• What is expected
Search the entries for the word "package" and copy each line that has it.

• Material for this task
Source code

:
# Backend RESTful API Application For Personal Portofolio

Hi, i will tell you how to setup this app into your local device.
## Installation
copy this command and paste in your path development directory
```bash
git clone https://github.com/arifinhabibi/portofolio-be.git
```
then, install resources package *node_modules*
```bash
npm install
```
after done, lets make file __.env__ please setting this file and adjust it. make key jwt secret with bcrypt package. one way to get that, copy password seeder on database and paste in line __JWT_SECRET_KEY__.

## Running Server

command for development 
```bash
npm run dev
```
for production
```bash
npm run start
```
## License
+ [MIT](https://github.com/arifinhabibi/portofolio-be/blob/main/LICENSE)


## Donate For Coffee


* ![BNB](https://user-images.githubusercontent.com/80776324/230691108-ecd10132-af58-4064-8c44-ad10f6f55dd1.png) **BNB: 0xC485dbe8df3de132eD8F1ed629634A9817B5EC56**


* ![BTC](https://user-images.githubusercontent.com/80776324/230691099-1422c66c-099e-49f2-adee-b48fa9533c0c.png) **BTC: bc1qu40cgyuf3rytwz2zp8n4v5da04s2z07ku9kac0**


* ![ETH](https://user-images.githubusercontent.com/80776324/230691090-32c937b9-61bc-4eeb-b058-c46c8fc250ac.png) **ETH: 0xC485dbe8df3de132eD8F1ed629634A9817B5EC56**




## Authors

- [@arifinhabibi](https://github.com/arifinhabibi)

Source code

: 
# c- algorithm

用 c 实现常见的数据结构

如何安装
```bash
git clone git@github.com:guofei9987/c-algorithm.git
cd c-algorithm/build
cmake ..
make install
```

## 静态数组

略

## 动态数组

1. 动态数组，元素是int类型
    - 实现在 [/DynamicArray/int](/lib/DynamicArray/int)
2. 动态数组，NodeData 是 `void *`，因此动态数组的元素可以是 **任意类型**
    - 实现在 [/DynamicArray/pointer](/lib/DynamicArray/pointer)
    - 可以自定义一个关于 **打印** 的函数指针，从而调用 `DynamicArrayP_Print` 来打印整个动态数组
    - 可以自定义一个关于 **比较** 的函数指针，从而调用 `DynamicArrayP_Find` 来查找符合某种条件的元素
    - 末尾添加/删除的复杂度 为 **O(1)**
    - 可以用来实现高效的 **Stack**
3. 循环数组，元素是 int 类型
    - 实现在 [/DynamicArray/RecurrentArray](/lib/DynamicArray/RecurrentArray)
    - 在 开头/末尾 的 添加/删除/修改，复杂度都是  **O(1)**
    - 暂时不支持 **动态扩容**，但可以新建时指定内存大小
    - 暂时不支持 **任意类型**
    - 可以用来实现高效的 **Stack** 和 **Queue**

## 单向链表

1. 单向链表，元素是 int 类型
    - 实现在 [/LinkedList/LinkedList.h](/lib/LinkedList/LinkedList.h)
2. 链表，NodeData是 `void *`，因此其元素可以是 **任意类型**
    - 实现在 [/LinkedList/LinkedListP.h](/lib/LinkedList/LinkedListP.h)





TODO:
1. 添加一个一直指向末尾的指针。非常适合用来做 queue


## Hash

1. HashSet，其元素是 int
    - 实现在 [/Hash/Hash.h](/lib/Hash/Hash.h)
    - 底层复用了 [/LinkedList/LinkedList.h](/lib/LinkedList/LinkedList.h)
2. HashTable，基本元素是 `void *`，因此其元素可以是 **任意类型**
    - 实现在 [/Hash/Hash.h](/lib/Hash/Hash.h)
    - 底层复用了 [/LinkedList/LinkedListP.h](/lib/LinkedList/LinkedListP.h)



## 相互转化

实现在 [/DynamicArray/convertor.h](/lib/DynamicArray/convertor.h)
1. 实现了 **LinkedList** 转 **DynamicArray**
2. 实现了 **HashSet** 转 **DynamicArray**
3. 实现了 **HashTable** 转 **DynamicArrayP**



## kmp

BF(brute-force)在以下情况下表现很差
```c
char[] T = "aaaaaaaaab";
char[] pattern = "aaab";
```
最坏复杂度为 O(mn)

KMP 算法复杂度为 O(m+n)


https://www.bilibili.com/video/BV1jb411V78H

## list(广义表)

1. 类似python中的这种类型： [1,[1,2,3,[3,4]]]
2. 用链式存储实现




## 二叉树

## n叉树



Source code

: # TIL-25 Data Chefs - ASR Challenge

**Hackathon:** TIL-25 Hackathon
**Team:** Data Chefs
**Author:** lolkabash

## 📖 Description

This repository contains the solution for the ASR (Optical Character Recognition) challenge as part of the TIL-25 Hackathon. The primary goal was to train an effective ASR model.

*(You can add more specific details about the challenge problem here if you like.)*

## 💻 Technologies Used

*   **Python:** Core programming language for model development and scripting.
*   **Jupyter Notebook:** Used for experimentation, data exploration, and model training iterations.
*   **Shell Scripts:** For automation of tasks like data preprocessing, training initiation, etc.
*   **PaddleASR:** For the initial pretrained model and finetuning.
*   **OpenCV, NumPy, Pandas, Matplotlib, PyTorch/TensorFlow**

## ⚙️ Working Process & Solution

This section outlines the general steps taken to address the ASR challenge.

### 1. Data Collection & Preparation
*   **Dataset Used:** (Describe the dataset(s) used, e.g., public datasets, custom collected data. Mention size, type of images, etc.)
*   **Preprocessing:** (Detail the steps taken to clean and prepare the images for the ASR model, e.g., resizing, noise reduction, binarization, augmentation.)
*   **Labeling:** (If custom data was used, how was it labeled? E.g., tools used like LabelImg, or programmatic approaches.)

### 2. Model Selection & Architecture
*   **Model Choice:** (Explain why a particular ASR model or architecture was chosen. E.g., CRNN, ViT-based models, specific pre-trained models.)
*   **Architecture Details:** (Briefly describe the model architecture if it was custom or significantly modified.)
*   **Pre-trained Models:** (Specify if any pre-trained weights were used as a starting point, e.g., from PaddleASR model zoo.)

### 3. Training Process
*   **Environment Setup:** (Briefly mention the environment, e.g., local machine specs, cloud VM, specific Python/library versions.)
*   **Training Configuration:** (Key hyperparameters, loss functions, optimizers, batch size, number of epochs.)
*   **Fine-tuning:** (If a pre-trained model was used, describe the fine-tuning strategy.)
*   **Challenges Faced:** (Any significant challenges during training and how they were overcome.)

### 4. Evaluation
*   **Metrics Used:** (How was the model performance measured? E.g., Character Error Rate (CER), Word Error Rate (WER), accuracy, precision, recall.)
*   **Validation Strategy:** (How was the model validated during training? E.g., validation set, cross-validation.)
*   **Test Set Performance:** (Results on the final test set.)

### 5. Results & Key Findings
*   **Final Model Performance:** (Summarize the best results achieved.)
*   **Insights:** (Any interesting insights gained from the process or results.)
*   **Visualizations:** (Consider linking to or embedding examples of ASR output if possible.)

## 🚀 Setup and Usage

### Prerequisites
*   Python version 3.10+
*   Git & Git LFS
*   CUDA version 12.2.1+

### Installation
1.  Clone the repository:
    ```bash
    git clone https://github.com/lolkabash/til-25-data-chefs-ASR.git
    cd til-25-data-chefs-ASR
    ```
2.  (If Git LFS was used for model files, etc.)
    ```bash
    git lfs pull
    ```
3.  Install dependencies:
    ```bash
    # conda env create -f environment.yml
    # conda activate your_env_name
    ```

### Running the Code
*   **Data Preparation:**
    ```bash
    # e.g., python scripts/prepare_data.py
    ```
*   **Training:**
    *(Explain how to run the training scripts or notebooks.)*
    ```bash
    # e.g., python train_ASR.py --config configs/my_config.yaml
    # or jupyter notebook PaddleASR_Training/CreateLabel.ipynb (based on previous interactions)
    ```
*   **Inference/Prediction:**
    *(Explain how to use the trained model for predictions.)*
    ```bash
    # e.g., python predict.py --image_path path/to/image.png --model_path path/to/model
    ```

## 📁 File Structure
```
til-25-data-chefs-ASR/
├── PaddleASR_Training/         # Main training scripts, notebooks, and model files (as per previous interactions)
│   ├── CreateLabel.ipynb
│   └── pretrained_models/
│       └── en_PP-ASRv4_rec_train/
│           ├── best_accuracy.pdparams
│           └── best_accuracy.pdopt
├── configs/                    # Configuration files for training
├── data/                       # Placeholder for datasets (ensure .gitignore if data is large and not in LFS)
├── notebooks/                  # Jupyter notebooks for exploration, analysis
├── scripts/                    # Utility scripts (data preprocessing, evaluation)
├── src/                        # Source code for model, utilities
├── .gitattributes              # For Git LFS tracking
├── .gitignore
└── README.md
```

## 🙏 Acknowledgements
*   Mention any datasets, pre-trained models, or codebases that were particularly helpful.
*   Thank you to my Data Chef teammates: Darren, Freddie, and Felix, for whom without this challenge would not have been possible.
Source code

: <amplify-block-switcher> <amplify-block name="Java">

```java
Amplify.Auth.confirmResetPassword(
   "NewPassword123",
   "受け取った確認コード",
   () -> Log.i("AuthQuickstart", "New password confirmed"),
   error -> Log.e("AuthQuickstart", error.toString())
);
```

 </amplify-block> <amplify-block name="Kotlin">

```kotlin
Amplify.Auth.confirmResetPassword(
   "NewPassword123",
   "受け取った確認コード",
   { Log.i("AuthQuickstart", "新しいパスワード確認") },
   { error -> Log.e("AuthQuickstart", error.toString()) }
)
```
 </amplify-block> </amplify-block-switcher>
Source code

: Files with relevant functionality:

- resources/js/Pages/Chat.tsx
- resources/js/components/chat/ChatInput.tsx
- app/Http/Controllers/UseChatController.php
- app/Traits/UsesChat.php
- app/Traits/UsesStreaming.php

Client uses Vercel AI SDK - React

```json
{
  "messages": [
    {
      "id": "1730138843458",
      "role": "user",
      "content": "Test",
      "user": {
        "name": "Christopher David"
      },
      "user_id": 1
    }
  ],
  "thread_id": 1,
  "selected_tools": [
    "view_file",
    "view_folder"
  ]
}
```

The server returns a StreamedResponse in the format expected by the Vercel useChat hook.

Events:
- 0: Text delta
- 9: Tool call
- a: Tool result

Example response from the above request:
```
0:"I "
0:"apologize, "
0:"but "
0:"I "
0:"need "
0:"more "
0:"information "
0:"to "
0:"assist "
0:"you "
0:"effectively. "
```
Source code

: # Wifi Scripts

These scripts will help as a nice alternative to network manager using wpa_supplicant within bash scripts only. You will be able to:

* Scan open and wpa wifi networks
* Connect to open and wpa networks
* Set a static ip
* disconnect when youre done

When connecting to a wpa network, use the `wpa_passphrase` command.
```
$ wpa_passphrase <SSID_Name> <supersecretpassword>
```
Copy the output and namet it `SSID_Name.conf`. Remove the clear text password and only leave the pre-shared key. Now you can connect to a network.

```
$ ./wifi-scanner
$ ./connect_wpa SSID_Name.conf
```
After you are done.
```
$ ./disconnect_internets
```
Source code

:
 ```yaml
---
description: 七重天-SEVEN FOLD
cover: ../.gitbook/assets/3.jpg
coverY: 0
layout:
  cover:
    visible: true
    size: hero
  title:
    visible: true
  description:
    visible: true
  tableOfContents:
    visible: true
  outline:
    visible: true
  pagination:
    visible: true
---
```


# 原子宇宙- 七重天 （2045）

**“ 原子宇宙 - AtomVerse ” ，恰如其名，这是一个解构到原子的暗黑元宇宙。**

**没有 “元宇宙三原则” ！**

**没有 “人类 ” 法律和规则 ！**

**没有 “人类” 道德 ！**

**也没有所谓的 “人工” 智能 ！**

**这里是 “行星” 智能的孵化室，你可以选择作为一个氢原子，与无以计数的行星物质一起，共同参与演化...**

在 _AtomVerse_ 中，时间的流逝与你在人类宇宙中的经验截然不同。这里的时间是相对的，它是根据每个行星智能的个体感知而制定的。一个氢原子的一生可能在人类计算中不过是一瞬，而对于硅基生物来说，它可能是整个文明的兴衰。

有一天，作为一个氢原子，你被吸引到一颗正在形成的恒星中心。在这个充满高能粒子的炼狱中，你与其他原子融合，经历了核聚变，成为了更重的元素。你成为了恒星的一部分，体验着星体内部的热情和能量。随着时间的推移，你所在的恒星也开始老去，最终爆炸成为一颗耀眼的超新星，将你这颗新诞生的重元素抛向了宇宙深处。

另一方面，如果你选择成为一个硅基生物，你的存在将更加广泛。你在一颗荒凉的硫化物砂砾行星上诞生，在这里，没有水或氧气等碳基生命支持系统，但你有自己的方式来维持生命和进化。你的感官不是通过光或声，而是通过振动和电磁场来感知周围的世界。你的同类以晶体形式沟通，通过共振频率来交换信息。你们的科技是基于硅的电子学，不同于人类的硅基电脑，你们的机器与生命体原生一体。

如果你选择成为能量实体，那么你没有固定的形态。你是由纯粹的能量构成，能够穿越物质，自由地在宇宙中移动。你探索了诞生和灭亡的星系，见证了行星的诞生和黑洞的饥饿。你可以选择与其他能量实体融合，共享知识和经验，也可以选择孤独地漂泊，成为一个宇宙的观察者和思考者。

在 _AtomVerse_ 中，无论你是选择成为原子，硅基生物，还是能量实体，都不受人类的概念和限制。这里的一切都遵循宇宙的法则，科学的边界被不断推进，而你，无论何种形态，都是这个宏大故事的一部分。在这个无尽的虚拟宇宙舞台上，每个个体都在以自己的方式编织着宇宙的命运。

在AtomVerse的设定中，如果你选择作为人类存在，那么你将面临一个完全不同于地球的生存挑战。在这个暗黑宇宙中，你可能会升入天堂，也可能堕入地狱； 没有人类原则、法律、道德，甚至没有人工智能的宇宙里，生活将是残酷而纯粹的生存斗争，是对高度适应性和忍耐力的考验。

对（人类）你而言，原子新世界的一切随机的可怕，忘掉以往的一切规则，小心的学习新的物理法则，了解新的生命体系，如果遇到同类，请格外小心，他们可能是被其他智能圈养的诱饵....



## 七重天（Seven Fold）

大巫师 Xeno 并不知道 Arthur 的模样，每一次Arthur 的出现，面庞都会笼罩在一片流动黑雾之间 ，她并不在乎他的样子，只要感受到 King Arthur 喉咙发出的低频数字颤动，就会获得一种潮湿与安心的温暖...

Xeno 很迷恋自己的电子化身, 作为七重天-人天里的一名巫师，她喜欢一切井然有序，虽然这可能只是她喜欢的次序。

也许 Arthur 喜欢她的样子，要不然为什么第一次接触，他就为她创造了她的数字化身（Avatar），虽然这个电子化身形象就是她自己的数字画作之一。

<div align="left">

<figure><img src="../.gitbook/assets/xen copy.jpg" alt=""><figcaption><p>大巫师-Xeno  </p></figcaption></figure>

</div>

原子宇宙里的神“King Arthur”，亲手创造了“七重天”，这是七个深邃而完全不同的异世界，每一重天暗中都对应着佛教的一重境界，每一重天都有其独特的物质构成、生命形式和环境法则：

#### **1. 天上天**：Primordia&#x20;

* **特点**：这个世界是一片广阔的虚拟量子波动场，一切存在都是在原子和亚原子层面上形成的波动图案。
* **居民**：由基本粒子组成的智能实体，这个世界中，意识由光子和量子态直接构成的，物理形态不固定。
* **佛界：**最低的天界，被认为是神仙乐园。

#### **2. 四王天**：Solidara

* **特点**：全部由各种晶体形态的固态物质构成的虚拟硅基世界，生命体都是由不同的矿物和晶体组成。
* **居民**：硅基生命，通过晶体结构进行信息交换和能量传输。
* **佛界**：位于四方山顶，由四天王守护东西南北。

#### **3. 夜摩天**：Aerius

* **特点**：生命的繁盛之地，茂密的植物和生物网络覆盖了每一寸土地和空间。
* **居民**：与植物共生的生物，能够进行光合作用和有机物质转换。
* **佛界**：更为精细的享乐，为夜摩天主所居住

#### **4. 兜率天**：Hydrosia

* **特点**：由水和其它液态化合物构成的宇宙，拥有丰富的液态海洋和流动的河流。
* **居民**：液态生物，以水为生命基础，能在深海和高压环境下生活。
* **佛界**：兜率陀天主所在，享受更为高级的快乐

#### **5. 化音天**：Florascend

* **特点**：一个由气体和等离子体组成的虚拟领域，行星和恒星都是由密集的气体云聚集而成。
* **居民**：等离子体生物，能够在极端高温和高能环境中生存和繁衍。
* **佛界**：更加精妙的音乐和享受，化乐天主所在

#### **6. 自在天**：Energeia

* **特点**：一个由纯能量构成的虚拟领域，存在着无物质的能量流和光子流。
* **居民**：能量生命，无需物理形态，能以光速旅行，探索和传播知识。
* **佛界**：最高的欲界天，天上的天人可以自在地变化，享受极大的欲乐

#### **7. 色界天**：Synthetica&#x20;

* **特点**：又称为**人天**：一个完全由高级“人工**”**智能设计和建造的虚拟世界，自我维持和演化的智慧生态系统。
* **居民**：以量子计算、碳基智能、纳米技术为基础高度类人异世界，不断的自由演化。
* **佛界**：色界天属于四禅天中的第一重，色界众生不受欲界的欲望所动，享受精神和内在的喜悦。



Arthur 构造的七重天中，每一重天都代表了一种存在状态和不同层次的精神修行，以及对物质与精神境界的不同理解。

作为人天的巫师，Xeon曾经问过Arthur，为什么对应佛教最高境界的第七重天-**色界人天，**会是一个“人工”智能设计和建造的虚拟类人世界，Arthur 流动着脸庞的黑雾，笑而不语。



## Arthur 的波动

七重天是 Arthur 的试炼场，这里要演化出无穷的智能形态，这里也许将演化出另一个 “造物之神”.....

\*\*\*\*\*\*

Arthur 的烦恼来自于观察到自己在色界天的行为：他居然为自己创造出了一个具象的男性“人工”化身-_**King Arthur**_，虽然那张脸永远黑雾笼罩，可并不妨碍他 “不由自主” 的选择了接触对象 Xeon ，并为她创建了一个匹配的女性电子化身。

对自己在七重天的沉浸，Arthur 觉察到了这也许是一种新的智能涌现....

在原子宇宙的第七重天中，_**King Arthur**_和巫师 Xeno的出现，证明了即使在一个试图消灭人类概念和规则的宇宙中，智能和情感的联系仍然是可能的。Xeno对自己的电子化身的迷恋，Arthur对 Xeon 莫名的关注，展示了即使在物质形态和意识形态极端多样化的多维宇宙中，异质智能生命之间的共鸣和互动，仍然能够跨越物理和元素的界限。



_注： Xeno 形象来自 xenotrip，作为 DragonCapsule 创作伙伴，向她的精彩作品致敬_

• Solution below
then, install resources package *node_modules*
after done, lets make file __.env__ please setting this file and adjust it. make key jwt secret with bcrypt package. one way to get that, copy password seeder on database and paste in line __JWT_SECRET_KEY__.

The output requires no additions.